Should be "subtlety."
"But, your case is different than that.
I think "than that" at the end is redundant. Sounds kinda weird to say out loud as well.
we wanted to let you know that we really enjoyed having you here Ever since Mason left us,
Should be a full stop after "here" before "Ever."
She had known that she just hadn't wanted to accept that fate just yet.
There should be a semicolon after the first "that." Unless the sentence is meant to be talking about the fact that she had known about not wanting to accept that fate. If that were the case, the sentence is a little awkward.
That was a soldier for ya.
This was weird to see in the middle of narration, because it's not from first person perspective, which means injecting flavour text like this is sort of unfitting. Especially "ya" which is informal. If Shayla thought that sentence, it'd make more sense, and if it were written in first person then it would also make sense. But like this, it's just a little odd. I don't know if I should just regard it as a stylistic choice and ignore how I feel about it though.
Shayla shoved the bisharp away and tried to create some distance but it was much use.
Should be "it wasn't much use."
This guy was faster and stronger than she was, she'd have to bank on outsmarting him.
That comma should be a semicolon because they're two separate sentences which aren't joined by any words such as "and."
The bisharp guard glared at the man and said,
“Mind your own business.
These should be on the same line, rather than the glaring being in the previous paragraph. Usually character actions like this would be in the same paragraph as their speech, especially in the case of text before speech with a comma.
Tyson stood about a foot taller than Shayla and definitely held a more muscular build than her.
Should be "than she" at the end, not "than her."
Lastly, I want formal introductions at some point.” Tyson rolled his eyes and glanced down at Shayla.
Same deal as before; his action should be on a different line to Shayla's speech.
It's still better than landing in Snowpoint or Sunnyshore if you ask me."
It's actually "Sunyshore." Weirdly.
The red pajamas and just woke up look that the krookodile wore gave Shayla a different impression.
"just woke up look" should be in quotations, I reckon, because it's more of a character's observation if that makes sense. In the very least, hyphens between the words.
Ashur, this is our guest, Shayla Perkins.
OH MY GOD ALL OF YOUR PROTAGS ARE YOU.
I liked it so far! I've only read chapter 1, but I'll read the next soon. :)
There were occasions when you would have a character speak in large paragraphs without being interrupted, but especially in this situation, I feel like there would be reactions from the other character throughout the speech, rather than afterwards. When Tyson was explaining things to Shayla, it was all in one go. Then Shayla's response was more like a written response, where you reply to everything in order. It works written down, but not often in speech. I mean, obviously that depends on the characters and their situations and it does depend on many things, but it's something to keep in mind, I suppose.

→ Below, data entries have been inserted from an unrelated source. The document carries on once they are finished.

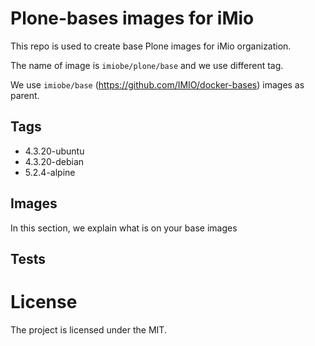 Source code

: # Plone-bases images for iMio

This repo is used to create base Plone images for iMio organization.

The name of image is `imiobe/plone/base` and we use different tag.

We use `imiobe/base` (https://github.com/IMIO/docker-bases) images as parent.

## Tags
+ 4.3.20-ubuntu
+ 4.3.20-debian
+ 5.2.4-alpine


## Images
In this section, we explain what is on your base images


## Tests


# License

The project is licensed under the MIT.
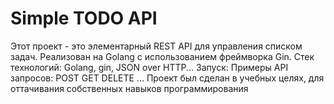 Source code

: # Simple TODO API

Этот проект - это элементарный REST API для управления списком задач. Реализован на Golang с использованием фреймворка Gin.
Стек технологий: Golang, gin, JSON over HTTP...
Запуск: 
Примеры API запросов: 
 POST
 GET
 DELETE
 ...
Проект был сделан в учебных целях, для оттачивания собственных навыков программирования


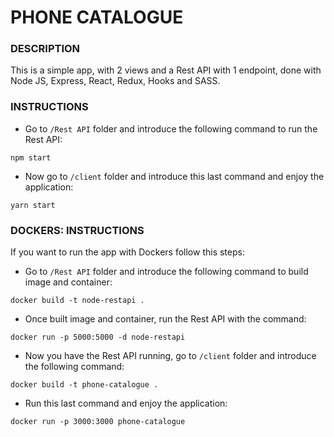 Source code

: 
# PHONE CATALOGUE


### DESCRIPTION
This is a simple app, with 2 views and a Rest API with 1 endpoint, done with Node JS, Express, React, Redux, Hooks and SASS.


### INSTRUCTIONS
- Go to `/Rest API` folder and introduce the following command to run the Rest API:

`npm start`
- Now go to `/client` folder and introduce this last command and enjoy the application:

`yarn start`


### DOCKERS: INSTRUCTIONS
If you want to run the app with Dockers follow this steps:

- Go to `/Rest API` folder and introduce the following command to build image and container:

`docker build -t node-restapi .`
- Once built image and container, run the Rest API with the command:

`docker run -p 5000:5000 -d node-restapi`

- Now you have the Rest API running, go to `/client` folder and introduce the following command:

`docker build -t phone-catalogue .`
- Run this last command and enjoy the application:

 `docker run -p 3000:3000 phone-catalogue`


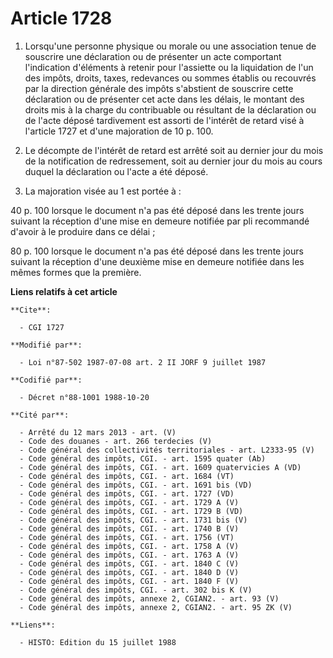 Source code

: # Article 1728

1. Lorsqu'une personne physique ou morale ou une association tenue de souscrire une déclaration ou de présenter un acte
comportant l'indication d'éléments à retenir pour l'assiette ou la liquidation de l'un des impôts, droits, taxes, redevances
ou sommes établis ou recouvrés par la direction générale des impôts s'abstient de souscrire cette déclaration ou de présenter
cet acte dans les délais, le montant des droits mis à la charge du contribuable ou résultant de la déclaration ou de l'acte
déposé tardivement est assorti de l'intérêt de retard visé à l'article 1727 et d'une majoration de 10 p. 100.

2. Le décompte de l'intérêt de retard est arrêté soit au dernier jour du mois de la notification de redressement, soit au
dernier jour du mois au cours duquel la déclaration ou l'acte a été déposé.

3. La majoration visée au 1 est portée à : 

40 p. 100 lorsque le document n'a pas été déposé dans les trente jours suivant la réception d'une mise en demeure notifiée
par pli recommandé d'avoir à le produire dans ce délai ; 

80 p. 100 lorsque le document n'a pas été déposé dans les trente jours suivant la réception d'une deuxième mise en demeure
notifiée dans les mêmes formes que la première.

**Liens relatifs à cet article**

	**Cite**:

	  - CGI 1727

	**Modifié par**:

	  - Loi n°87-502 1987-07-08 art. 2 II JORF 9 juillet 1987

	**Codifié par**:

	  - Décret n°88-1001 1988-10-20

	**Cité par**:

	  - Arrêté du 12 mars 2013 - art. (V)
	  - Code des douanes - art. 266 terdecies (V)
	  - Code général des collectivités territoriales - art. L2333-95 (V)
	  - Code général des impôts, CGI. - art. 1595 quater (Ab)
	  - Code général des impôts, CGI. - art. 1609 quatervicies A (VD)
	  - Code général des impôts, CGI. - art. 1684 (VT)
	  - Code général des impôts, CGI. - art. 1691 bis (VD)
	  - Code général des impôts, CGI. - art. 1727 (VD)
	  - Code général des impôts, CGI. - art. 1729 A (V)
	  - Code général des impôts, CGI. - art. 1729 B (VD)
	  - Code général des impôts, CGI. - art. 1731 bis (V)
	  - Code général des impôts, CGI. - art. 1740 B (V)
	  - Code général des impôts, CGI. - art. 1756 (VT)
	  - Code général des impôts, CGI. - art. 1758 A (V)
	  - Code général des impôts, CGI. - art. 1763 A (V)
	  - Code général des impôts, CGI. - art. 1840 C (V)
	  - Code général des impôts, CGI. - art. 1840 D (V)
	  - Code général des impôts, CGI. - art. 1840 F (V)
	  - Code général des impôts, CGI. - art. 302 bis K (V)
	  - Code général des impôts, annexe 2, CGIAN2. - art. 93 (V)
	  - Code général des impôts, annexe 2, CGIAN2. - art. 95 ZK (V)

	**Liens**:

	  - HISTO: Edition du 15 juillet 1988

I think a lot of the errors I picked up could have been ironed out with more thorough proof reading. But some of them are recurring things like putting a comma instead of a semicolon which I know you've done since I first read a story of yours. xD Just remember where there should be a semicolon instead of a comma; if the words both sides of the comma can be sentences that stand on their own, there should be a semicolon and not a comma. (See what I did there? ;] )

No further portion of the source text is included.